Ampliação de políticas públicas na busca por pessoas desaparecidas no Brasil
Enviada em 29/10/2019
Segundo a Constituição Federal de 1988, em seu artigo 144, é dever do Estado assegurar o direito à segurança pública para todos os cidadãos, bem como é responsável pela busca de desaparecidos até a localização destes. Porém nem como sempre as famílias das vítimas são notificadas sobre o processo de busca e os detalhamentos. Isto se deve à falta de manutenção e atualização no cadastro de dados e a desinformação da população sobre a repercussão dos desaparecimentos.
Convém ressaltar, a princípio, sobre a inatividade do site de Cadastro Nacional de Pessoas Desaparecidas. No país, a maioria das vezes não demonstra números concretos sobre as pendências, tornando visível a ineficácia desse sistema de cadastro. Consequentemente, as famílias e entes do desaparecido permanecem com a esperança da continuação da investigação, sem sequer estar ciente sobre o início da mesma. Embora seja uma grave situação em um âmbito federal, o estado de Paraná possui um meio de busca diferenciado - SICRIDE (Serviço de Investigação de Crianças Desaparecidas) - com uma eficácia de serviço superando 90%, servindo de exemplo a ser tomado pelo Governo Federal.
Em segundo plano, cabe salientar de que a ausência de conhecimento quanto às taxas de sumiço faz com que a população esteja desprevenida quanto aos perigos disso. Segundo o Ministério da Justiça, cerca de um quinto dos desaparecidos são crianças e adolescentes. Estes, por sua vez, são vítimas de tráfico para exploração doméstica, trabalhos forçados e até mesmo prostituições. Além disso, a existência de ONGs como “Mães da Sé” são pouco reconhecidos, embora seu gesto de solidariedade já tenha salvado muitos indivíduos sem localização. Nesse sentido, é indubitável que a atual legislação se encontra como afirmava o ex presidente norte-americano Thomas Jefferson, “aplicação das leis é mais importante do que a sua elaboração”.
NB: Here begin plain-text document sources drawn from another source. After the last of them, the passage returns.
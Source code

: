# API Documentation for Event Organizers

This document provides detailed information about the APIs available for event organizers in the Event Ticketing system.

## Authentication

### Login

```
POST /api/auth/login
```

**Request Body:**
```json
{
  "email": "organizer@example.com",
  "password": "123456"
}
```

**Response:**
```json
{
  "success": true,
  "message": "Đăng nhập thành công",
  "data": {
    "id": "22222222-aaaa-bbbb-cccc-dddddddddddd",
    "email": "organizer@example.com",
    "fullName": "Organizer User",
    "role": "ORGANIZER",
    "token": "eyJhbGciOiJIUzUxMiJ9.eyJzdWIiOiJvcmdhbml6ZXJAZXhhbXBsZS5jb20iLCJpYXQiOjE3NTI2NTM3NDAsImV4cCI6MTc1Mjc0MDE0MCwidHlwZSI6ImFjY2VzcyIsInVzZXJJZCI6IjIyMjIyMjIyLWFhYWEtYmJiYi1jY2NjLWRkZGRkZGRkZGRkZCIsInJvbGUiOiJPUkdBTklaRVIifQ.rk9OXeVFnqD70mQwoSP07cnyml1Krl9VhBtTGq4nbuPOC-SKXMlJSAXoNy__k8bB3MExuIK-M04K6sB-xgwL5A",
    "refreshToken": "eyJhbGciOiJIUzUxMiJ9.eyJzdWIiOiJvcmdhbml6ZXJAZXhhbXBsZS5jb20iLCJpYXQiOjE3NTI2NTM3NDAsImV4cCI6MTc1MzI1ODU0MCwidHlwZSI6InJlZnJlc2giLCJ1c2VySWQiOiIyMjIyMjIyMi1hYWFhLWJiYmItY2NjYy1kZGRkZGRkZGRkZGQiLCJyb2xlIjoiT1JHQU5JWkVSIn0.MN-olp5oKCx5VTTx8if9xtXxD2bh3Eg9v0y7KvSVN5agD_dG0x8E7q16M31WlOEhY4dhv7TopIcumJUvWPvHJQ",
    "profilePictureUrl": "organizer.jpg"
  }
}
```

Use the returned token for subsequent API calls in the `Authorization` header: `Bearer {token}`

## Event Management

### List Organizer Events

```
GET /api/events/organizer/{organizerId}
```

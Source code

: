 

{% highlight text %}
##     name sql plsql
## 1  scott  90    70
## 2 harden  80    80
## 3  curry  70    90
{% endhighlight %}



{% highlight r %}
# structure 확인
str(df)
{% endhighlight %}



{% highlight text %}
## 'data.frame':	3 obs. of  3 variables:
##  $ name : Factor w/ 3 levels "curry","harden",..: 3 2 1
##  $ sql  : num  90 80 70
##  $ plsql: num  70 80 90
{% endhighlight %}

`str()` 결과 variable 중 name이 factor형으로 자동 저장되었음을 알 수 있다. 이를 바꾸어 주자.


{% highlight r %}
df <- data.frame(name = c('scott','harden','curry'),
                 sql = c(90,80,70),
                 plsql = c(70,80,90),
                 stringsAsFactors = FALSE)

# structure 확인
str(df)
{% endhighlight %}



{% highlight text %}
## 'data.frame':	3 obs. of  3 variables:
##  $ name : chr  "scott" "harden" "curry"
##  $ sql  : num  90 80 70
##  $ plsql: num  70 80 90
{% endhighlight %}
Em suma, faz-se imprescindível a tomada de medidas atenuantes ao problema abordado. Portanto, urge que as delegacias realizem cadastro de pessoas desaparecidas através de denúncias presenciais, a fim de melhorar a organização do sistema e evitar falsas queixas. Ademais, cabe às empresas midiáticas informarem através de campanhas midiáticas sobre os perigos do rapto infantil e as suas prevenções para garantir a segurança dos filhos. Dessa maneira, evitaria a continuidade dessa problemática e consolidaria a elaboração das leis em conjunto com a sua aplicação, chegando ao ideal de Thomas Jefferson.